Cryptocurrency market showed a sharp rebound
On May 20, the assumption that the cryptocurrency market is not ready to go into a clear long-term price correction was confirmed. After bitcoin’s price spiked to the $30,000 level on May 19, it surged upward again on May 20, momentarily reaching the $44,500 level. As a result, at the beginning of May 21, the cryptocurrency No.1 was more expensive than $40,000.
If we take the results of the last 24 hours, they look impressive:
- Bitcoin: +37%
- XRP: +39%
- Polkadot: +39%
- Chainlink: +39%
- Litecoin: +50%
- Uniswap: +52%
- Ethereum: +52%
- Bitcoin Cash: +53%
- EOS: +54%
- Stellar: +58%
- Dogecoin: +72%
- Cardano: +83%
- Ethereum Classic: +89%
Thus, those who entered the cryptocurrency market on May 20 and invested in these digital assets saw a daily return on investment averaging more than the returns of the key Wall Street indices over two years.
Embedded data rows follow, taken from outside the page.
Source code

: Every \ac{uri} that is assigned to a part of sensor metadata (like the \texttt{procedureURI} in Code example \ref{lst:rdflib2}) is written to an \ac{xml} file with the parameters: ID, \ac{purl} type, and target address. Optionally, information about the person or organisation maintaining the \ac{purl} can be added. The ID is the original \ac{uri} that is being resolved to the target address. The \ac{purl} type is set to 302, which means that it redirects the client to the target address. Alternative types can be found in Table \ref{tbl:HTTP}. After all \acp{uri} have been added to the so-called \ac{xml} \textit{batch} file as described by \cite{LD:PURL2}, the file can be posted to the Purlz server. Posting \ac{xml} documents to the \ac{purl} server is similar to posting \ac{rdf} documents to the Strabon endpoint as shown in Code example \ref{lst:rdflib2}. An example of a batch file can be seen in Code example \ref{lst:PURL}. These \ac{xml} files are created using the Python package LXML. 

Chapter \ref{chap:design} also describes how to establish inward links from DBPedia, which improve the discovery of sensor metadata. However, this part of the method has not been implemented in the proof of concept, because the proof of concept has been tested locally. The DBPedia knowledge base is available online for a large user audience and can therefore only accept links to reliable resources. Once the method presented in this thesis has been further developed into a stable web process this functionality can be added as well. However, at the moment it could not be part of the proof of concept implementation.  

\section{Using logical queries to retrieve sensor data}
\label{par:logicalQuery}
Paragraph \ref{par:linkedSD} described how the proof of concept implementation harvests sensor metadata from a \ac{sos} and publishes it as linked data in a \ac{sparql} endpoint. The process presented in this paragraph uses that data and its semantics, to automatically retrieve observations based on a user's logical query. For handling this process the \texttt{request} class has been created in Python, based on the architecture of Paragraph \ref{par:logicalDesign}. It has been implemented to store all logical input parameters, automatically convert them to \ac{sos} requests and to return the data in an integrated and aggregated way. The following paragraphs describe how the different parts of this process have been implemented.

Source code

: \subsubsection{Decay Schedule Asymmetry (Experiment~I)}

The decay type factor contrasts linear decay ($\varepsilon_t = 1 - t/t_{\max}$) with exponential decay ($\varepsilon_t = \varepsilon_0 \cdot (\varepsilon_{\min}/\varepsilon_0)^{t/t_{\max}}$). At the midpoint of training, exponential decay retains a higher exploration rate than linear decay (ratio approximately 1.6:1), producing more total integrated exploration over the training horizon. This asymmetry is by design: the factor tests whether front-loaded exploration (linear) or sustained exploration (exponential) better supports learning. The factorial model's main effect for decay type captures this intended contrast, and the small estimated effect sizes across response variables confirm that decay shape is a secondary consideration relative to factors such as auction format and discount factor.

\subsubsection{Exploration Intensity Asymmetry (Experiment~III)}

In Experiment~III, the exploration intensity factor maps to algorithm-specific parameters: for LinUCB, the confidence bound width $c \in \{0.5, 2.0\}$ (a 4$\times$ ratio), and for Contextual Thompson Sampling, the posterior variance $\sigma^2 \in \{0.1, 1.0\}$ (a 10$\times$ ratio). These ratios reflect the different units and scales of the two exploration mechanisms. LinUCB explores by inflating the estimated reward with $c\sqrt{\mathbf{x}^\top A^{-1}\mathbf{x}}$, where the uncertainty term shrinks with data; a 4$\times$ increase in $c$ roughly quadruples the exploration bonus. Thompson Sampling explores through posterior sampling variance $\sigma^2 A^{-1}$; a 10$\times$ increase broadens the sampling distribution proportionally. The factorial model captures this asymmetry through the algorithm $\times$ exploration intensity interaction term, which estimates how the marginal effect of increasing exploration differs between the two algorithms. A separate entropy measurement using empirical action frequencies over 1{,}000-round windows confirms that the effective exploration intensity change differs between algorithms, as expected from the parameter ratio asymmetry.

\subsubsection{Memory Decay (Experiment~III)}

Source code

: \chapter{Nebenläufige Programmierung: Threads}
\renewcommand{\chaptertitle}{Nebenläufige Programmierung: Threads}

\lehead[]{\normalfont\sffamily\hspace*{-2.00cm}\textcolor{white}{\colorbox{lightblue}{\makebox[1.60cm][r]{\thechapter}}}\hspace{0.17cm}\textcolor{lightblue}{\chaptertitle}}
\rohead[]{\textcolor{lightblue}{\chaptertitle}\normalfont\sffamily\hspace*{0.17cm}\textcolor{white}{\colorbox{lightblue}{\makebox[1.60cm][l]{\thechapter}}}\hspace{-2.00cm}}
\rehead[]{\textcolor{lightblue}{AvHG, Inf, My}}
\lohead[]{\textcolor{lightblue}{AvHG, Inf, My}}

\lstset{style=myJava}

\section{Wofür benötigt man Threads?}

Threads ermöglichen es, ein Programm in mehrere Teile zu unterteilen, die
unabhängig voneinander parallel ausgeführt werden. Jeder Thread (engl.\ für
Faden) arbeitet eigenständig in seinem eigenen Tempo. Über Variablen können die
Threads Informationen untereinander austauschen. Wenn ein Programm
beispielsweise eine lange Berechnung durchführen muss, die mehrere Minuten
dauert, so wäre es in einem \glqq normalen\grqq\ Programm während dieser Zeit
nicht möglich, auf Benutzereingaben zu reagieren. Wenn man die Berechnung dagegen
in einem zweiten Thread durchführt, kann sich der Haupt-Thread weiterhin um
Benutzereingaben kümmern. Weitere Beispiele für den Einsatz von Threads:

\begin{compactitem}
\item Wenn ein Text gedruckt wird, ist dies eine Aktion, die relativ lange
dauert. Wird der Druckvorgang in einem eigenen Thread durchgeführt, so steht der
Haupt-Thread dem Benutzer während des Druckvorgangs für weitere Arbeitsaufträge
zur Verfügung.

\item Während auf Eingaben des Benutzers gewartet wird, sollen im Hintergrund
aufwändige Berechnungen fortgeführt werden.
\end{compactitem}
And large investment funds can’t ignore that. For example, Carlyle Group co-founder billionaire David Rubinstein is convinced that:
“Cryptocurrencies are not a one-day story, they are not going anywhere as a phenomenon exactly as gold with its role in the global financial system has not gone anywhere.”
Chainalysis experts come to the conclusion that the market collapse on May 19 was caused by the actions of individual traders who often trade with high leverage, which is very risky. At the same time, large participants of the cryptocurrency market, i.e. mainly legal entities, on the contrary increase the purchase of digital assets. On May 19, digital assets were sold mainly by individuals: if legal entities had come to the market with sales, the volumes of cryptocurrencies would have been significantly higher.
For example, during the sale of digital assets on March 13, 2020, when bitcoin fell to $3,500, 412,000 bitcoins were deposited into cryptocurrency exchanges in one day. This time, a similar amount was accumulated on cryptocurrencies at a noticeably slower pace – in three days.